Required work.
Give back, exactly as written, the lines from the first line of the data below through the line with "友達とスキーに行ったり、海へ", and omit the pictures.

------ Data listing ------

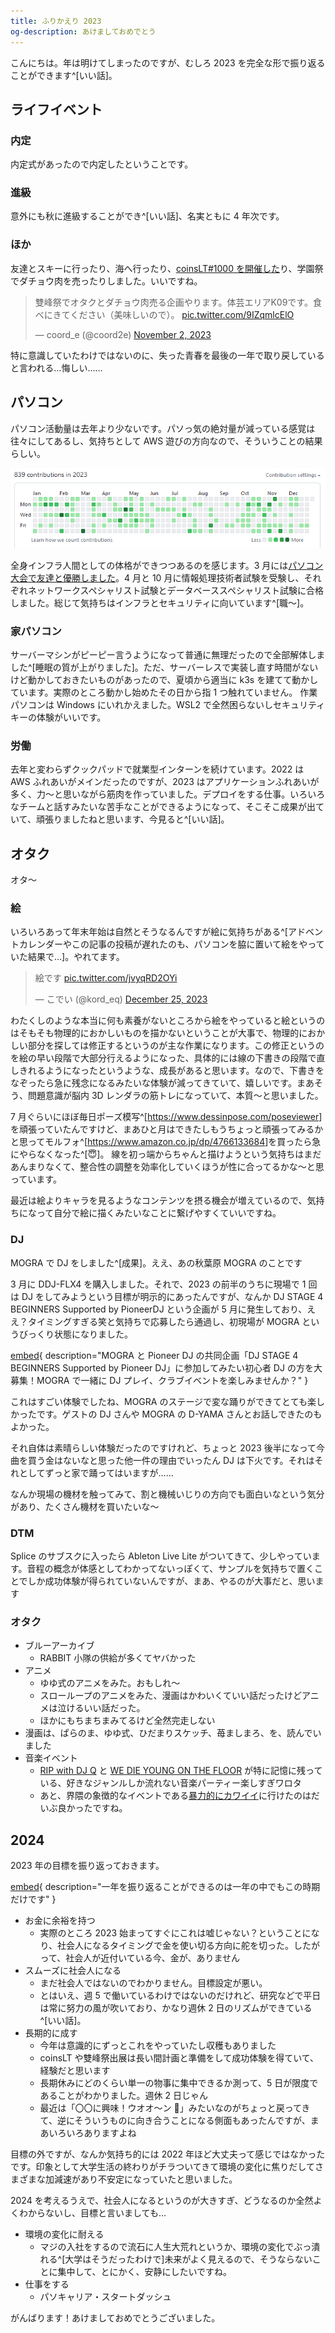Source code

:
 ```yaml
---
title: ふりかえり 2023
og-description: あけましておめでとう
---
```


こんにちは。年は明けてしまったのですが、むしろ 2023 を完全な形で振り返ることができます^[いい話]。

## ライフイベント

### 内定

内定式があったので内定したということです。

### 進級

意外にも秋に進級することができ^[いい話]、名実ともに 4 年次です。

### ほか

友達とスキーに行ったり、海へ行ったり、[coinsLT#1000 を開催した](https://coord-e.com/post/2023-12-04-coinslt1000)り、学園祭でダチョウ肉を売ったりしました。いいですね。

<blockquote class="twitter-tweet"><p lang="ja" dir="ltr">雙峰祭でオタクとダチョウ肉売る企画やります。体芸エリアK09です。食べにきてください（美味しいので）。 <a href="https://t.co/9IZqmlcElO">pic.twitter.com/9IZqmlcElO</a></p>&mdash; coord_e (@coord2e) <a href="https://twitter.com/coord2e/status/1720078710794260587?ref_src=twsrc%5Etfw">November 2, 2023</a></blockquote> <script async src="https://platform.twitter.com/widgets.js" charset="utf-8"></script>

特に意識していたわけではないのに、失った青春を最後の一年で取り戻していると言われる…悔しい……

## パソコン

パソコン活動量は去年より少ないです。パソっ気の絶対量が減っている感覚は往々にしてあるし、気持ちとして AWS 遊びの方向なので、そういうことの結果らしい。

![パソコン活動量 2023](./github.png)

全身インフラ人間としての体格ができつつあるのを感じます。3 月には[パソコン大会で友達と優勝しました](https://coord-e.com/post/2023-03-11-ictsc-2022)。4 月と 10 月に情報処理技術者試験を受験し、それぞれネットワークスペシャリスト試験とデータベーススペシャリスト試験に合格しました。総じて気持ちはインフラとセキュリティに向いています^[職〜]。

### 家パソコン

サーバーマシンがピーピー言うようになって普通に無理だったので全部解体しました^[睡眠の質が上がりました]。ただ、サーバーレスで実装し直す時間がないけど動かしておきたいものがあったので、夏頃から適当に k3s を建てて動かしています。実際のところ動かし始めたその日から指 1 つ触れていません。
作業パソコンは Windows にいれかえました。WSL2 で全然困らないしセキュリティキーの体験がいいです。

### 労働

去年と変わらずクックパッドで就業型インターンを続けています。2022 は AWS ふれあいがメインだったのですが、2023 はアプリケーションふれあいが多く、力〜と思いながら筋肉を作っていました。デプロイをする仕事。いろいろなチームと話すみたいな苦手なことができるようになって、そこそこ成果が出ていて、頑張りましたねと思います、今見ると^[いい話]。

## オタク

オタ〜

### 絵

<!-- textlint-disable @textlint-ja/no-dropping-i -->

いろいろあって年末年始は自然とそうなるんですが絵に気持ちがある^[アドベントカレンダーやこの記事の投稿が遅れたのも、パソコンを脇に置いて絵をやっていた結果で…]。やれてます。

<!-- textlint-enable @textlint-ja/no-dropping-i -->

<blockquote class="twitter-tweet"><p lang="ja" dir="ltr">絵です <a href="https://t.co/jvyqRD2OYi">pic.twitter.com/jvyqRD2OYi</a></p>&mdash; こでい (@kord_eq) <a href="https://twitter.com/kord_eq/status/1739313024224444923?ref_src=twsrc%5Etfw">December 25, 2023</a></blockquote> <script async src="https://platform.twitter.com/widgets.js" charset="utf-8"></script>

わたくしのような本当に何も素養がないところから絵をやっていると絵というのはそもそも物理的におかしいものを描かないということが大事で、物理的におかしい部分を探しては修正するというのが主な作業になります。この修正というのを絵の早い段階で大部分行えるようになった、具体的には線の下書きの段階で直しきれるようになったというような、成長があると思います。なので、下書きをなぞったら急に残念になるみたいな体験が減ってきていて、嬉しいです。まあそう、問題意識が脳内 3D レンダラの筋トレになっていて、本質〜と思いました。

7 月ぐらいにほぼ毎日ポーズ模写^[<https://www.dessinpose.com/poseviewer>]を頑張っていたんですけど、まあひと月はできたしもうちょっと頑張ってみるかと思ってモルフォ^[<https://www.amazon.co.jp/dp/4766133684>]を買ったら急にやらなくなった^[😇]。
線を初っ端からちゃんと描けようという気持ちはまだあんまりなくて、整合性の調整を効率化していくほうが性に合ってるかな〜と思っています。

最近は絵よりキャラを見るようなコンテンツを摂る機会が増えているので、気持ちになって自分で絵に描くみたいなことに繋げやすくていいですね。

### DJ

MOGRA で DJ をしました^[成果]。ええ、あの秋葉原 MOGRA のことです

3 月に DDJ-FLX4 を購入しました。それで、2023 の前半のうちに現場で 1 回は DJ をしてみようという目標が明示的にあったんですが、なんか DJ STAGE 4 BEGINNERS Supported by PioneerDJ という企画が 5 月に発生しており、ええ？タイミングすぎる笑と気持ちで応募したら通過し、初現場が MOGRA というびっくり状態になりました。

[embed](https://club-mogra.jp/2023/05/14/4891/ "DJ STAGE 4 BEGINNERS Supported by PioneerDJ - MOGRA 秋葉原"){ description="MOGRA と Pioneer DJ の共同企画「DJ STAGE 4 BEGINNERS Supported by Pioneer DJ」に参加してみたい初心者 DJ の方を大募集！MOGRA で一緒に DJ プレイ、クラブイベントを楽しみませんか？" }

これはすごい体験でしたね、MOGRA のステージで変な踊りができてとても楽しかったです。ゲストの DJ さんや MOGRA の D-YAMA さんとお話しできたのもよかった。

それ自体は素晴らしい体験だったのですけれど、ちょっと 2023 後半になって今曲を買う金はないなと思った他一件の理由でいったん DJ は下火です。それはそれとしてずっと家で踊ってはいますが……

なんか現場の機材を触ってみて、割と機械いじりの方向でも面白いなという気分があり、たくさん機材を買いたいな〜

### DTM

Splice のサブスクに入ったら Ableton Live Lite がついてきて、少しやっています。音程の概念が体感としてわかってないっぽくて、サンプルを気持ちで置くことでしか成功体験が得られていないんですが、まあ、やるのが大事だと、思います

### オタク

- ブルーアーカイブ
  - RABBIT 小隊の供給が多くてヤバかった
- アニメ
  - ゆゆ式のアニメをみた。おもしれ～
  - スローループのアニメをみた、漫画はかわいくていい話だったけどアニメは泣けるいい話だった。
  - ほかにもちまちまみてるけど全然完走しない
- 漫画は、ぱらのま、ゆゆ式、ひだまりスケッチ、苺ましまろ、を、読んでいました
- 音楽イベント
  - [RIP with DJ Q](https://circus.zaiko.io/item/357159) と [WE DIE YOUNG ON THE FLOOR](https://club-mogra.jp/2023/11/02/5011/) が特に記憶に残っている、好きなジャンルしか流れない音楽パーティー楽しすぎワロタ
  - あと、界隈の象徴的なイベントである[暴力的にカワイイ](https://twitter.com/boukawa2023)に行けたのはだいぶ良かったですね。

## 2024

2023 年の目標を振り返っておきます。

[embed](https://coord-e.com/post/2022-12-31-retro-2022 "ふりかえり2022 - coord-e.com"){ description="一年を振り返ることができるのは一年の中でもこの時期だけです" }

- お金に余裕を持つ
  - 実際のところ 2023 始まってすぐにこれは嘘じゃない？ということになり、社会人になるタイミングで金を使い切る方向に舵を切った。したがって、社会人が近付いている今、金が、ありません
- スムーズに社会人になる
  - まだ社会人ではないのでわかりません。目標設定が悪い。
  - とはいえ、週 5 で働いているわけではないのだけれど、研究などで平日は常に努力の風が吹いており、かなり週休 2 日のリズムができている^[いい話]。
- 長期的に成す
  - 今年は意識的にずっとこれをやっていたし収穫もありました
  - coinsLT や雙峰祭出展は長い間計画と準備をして成功体験を得ていて、経験だと思います
  - 長期休みにどのくらい単一の物事に集中できるか測って、5 日が限度であることがわかりました。週休 2 日じゃん
  - 最近は「〇〇に興味！ウオオ〜ン 🤩」みたいなのがちょっと戻ってきて、逆にそういうものに向き合うことになる側面もあったんですが、まあいろいろありますよね

目標の外ですが、なんか気持ち的には 2022 年ほど大丈夫って感じではなかったです。印象として大学生活の終わりがチラついてきて環境の変化に焦りだしてさまざまな加減速があり不安定になっていたと思いました。

2024 を考えるうえで、社会人になるというのが大きすぎ、どうなるのか全然よくわからないし、目標と言いましても…

- 環境の変化に耐える
  - マジの入社をするので流石に人生大荒れというか、環境の変化でぶっ潰れる^[大学はそうだったわけで]未来がよく見えるので、そうならないことに集中して、とにかく、安静にしたいですね。
- 仕事をする
  - パソキャリア・スタートダッシュ

がんばります！あけましておめでとうございました。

------

Solved problem.
Source code

:
 ```yaml
---
title: ふりかえり 2023
og-description: あけましておめでとう
---
```


こんにちは。年は明けてしまったのですが、むしろ 2023 を完全な形で振り返ることができます^[いい話]。

## ライフイベント

### 内定

内定式があったので内定したということです。

### 進級

意外にも秋に進級することができ^[いい話]、名実ともに 4 年次です。

### ほか

友達とスキーに行ったり、海へ行ったり、[coinsLT#1000 を開催した](https://coord-e.com/post/2023-12-04-coinslt1000)り、学園祭でダチョウ肉を売ったりしました。いいですね。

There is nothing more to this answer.